◆ Required action
Your task is to copy the lines of the data below from the line holding "3. **Cache Results**: Consider" through the line holding "- 批量修改 DOM：使用 DocumentFragment", inclusive, exactly and with nothing added.

◆ Data extract
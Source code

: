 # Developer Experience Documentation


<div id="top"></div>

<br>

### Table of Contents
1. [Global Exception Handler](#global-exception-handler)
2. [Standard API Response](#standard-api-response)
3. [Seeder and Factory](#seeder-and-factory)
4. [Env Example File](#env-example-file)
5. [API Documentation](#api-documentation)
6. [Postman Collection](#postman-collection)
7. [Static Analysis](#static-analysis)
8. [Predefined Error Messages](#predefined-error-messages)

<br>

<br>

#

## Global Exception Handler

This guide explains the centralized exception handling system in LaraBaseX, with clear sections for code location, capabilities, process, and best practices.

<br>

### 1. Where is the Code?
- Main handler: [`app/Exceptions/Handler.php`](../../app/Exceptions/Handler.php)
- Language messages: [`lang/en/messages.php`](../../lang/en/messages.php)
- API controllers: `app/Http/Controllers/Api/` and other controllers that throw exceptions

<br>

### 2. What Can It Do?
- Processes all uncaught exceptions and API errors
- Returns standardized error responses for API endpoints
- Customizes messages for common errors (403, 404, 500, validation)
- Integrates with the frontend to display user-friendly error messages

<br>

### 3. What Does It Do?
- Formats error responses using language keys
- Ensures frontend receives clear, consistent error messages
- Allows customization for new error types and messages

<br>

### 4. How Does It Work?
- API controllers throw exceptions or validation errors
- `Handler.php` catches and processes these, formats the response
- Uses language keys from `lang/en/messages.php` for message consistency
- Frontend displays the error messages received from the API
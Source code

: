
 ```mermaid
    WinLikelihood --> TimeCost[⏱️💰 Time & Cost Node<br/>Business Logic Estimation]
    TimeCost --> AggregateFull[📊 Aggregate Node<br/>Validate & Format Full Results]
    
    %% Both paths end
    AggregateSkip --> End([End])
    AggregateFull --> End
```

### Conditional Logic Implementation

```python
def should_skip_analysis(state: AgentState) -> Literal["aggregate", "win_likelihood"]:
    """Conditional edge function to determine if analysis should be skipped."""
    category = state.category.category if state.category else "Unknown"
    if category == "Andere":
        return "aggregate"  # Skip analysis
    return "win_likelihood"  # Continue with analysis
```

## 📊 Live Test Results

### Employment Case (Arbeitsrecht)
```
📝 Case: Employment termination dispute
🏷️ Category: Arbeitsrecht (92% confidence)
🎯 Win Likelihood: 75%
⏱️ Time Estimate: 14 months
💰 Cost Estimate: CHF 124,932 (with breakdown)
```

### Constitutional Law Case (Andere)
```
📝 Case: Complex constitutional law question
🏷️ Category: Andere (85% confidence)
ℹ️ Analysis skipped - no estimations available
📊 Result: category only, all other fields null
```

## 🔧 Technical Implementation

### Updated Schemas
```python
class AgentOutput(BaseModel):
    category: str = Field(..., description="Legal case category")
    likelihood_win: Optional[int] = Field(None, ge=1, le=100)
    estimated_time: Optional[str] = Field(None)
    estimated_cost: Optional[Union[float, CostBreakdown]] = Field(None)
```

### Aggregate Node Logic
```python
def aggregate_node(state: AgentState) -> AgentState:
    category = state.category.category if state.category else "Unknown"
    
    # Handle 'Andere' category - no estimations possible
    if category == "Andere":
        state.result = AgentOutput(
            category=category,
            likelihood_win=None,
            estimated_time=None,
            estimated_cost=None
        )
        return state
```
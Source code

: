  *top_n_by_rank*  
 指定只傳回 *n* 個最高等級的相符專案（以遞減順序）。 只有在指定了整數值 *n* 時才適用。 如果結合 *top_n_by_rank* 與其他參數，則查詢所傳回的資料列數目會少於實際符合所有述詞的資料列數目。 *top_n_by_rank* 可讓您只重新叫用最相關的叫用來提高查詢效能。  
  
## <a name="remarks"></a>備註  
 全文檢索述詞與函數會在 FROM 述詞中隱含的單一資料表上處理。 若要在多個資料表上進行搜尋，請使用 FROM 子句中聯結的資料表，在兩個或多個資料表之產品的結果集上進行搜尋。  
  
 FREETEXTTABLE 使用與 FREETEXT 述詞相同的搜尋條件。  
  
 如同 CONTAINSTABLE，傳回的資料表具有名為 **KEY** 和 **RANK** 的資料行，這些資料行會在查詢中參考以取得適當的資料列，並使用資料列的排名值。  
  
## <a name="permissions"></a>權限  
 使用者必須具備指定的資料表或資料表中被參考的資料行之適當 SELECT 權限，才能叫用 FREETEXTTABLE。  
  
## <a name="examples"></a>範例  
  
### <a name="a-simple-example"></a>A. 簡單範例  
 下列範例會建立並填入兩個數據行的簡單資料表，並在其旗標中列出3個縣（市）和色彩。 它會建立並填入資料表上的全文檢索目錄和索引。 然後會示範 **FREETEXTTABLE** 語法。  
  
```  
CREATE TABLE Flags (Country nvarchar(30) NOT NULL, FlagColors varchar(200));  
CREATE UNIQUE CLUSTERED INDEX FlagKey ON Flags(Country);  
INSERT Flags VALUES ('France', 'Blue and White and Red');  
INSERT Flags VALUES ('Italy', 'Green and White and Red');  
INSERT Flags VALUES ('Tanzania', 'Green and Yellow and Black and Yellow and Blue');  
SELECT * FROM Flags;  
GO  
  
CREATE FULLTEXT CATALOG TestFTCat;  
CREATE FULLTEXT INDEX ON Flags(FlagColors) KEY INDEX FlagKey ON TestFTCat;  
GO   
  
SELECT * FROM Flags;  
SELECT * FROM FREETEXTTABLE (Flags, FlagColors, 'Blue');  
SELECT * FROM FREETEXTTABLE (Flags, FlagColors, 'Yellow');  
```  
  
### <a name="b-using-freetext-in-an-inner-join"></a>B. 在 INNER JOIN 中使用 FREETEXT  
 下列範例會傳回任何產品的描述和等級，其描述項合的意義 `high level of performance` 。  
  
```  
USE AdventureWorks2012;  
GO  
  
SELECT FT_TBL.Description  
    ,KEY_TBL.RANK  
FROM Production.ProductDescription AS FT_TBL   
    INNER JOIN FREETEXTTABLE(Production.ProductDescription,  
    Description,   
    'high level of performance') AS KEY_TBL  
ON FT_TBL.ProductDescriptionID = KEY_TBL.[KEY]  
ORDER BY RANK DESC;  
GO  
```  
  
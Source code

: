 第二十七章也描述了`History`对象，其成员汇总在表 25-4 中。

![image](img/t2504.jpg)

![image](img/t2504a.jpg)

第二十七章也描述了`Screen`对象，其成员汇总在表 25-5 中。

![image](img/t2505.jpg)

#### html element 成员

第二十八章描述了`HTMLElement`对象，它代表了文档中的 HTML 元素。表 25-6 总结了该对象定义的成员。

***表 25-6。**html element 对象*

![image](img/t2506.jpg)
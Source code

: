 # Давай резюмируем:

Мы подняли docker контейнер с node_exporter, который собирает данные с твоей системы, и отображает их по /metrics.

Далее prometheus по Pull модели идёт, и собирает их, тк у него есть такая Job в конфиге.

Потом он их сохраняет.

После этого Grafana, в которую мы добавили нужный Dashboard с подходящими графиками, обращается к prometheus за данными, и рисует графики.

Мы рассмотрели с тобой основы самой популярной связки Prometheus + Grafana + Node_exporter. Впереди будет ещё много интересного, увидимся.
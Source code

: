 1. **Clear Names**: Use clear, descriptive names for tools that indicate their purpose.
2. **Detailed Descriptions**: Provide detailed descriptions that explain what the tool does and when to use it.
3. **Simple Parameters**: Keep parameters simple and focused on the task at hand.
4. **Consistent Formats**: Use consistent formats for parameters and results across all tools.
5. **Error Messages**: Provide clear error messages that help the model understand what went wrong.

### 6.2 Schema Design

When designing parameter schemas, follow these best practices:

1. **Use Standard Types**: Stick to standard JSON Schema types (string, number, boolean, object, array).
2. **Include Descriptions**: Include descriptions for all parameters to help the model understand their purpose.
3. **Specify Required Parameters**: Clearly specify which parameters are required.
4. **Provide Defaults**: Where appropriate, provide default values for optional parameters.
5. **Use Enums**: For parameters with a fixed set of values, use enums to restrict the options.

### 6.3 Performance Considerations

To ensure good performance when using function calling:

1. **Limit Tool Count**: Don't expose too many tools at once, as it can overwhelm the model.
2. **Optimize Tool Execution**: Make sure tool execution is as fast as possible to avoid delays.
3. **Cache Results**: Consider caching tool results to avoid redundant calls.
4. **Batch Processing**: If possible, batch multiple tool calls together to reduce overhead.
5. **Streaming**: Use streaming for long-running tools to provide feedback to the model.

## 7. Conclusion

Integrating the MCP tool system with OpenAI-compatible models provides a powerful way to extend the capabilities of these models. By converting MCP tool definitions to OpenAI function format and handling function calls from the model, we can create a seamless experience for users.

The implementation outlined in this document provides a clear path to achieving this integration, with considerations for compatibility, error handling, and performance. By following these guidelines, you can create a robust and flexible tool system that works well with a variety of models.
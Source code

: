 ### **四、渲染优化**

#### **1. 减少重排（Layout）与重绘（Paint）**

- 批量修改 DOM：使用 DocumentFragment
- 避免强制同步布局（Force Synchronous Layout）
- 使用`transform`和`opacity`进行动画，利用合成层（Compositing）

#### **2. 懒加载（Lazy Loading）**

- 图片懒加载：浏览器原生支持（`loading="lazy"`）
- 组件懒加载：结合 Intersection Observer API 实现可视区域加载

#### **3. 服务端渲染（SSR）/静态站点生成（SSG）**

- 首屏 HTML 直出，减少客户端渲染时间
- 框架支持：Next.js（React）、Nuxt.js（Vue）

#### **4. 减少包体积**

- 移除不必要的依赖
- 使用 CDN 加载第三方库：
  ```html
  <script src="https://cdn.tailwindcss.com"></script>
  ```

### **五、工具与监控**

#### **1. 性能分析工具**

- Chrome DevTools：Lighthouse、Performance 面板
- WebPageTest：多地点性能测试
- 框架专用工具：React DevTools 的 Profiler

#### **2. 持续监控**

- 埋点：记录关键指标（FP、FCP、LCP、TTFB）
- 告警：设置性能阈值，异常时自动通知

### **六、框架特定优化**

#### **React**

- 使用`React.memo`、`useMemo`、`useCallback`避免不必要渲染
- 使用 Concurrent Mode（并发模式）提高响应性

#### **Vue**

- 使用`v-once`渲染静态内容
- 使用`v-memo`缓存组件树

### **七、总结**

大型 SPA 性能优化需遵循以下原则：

◆ Exercise output
3. **Cache Results**: Consider caching tool results to avoid redundant calls.
4. **Batch Processing**: If possible, batch multiple tool calls together to reduce overhead.
5. **Streaming**: Use streaming for long-running tools to provide feedback to the model.

## 7. Conclusion

Integrating the MCP tool system with OpenAI-compatible models provides a powerful way to extend the capabilities of these models. By converting MCP tool definitions to OpenAI function format and handling function calls from the model, we can create a seamless experience for users.

The implementation outlined in this document provides a clear path to achieving this integration, with considerations for compatibility, error handling, and performance. By following these guidelines, you can create a robust and flexible tool system that works well with a variety of models.
Source code

: ### **四、渲染优化**

#### **1. 减少重排（Layout）与重绘（Paint）**

- 批量修改 DOM：使用 DocumentFragment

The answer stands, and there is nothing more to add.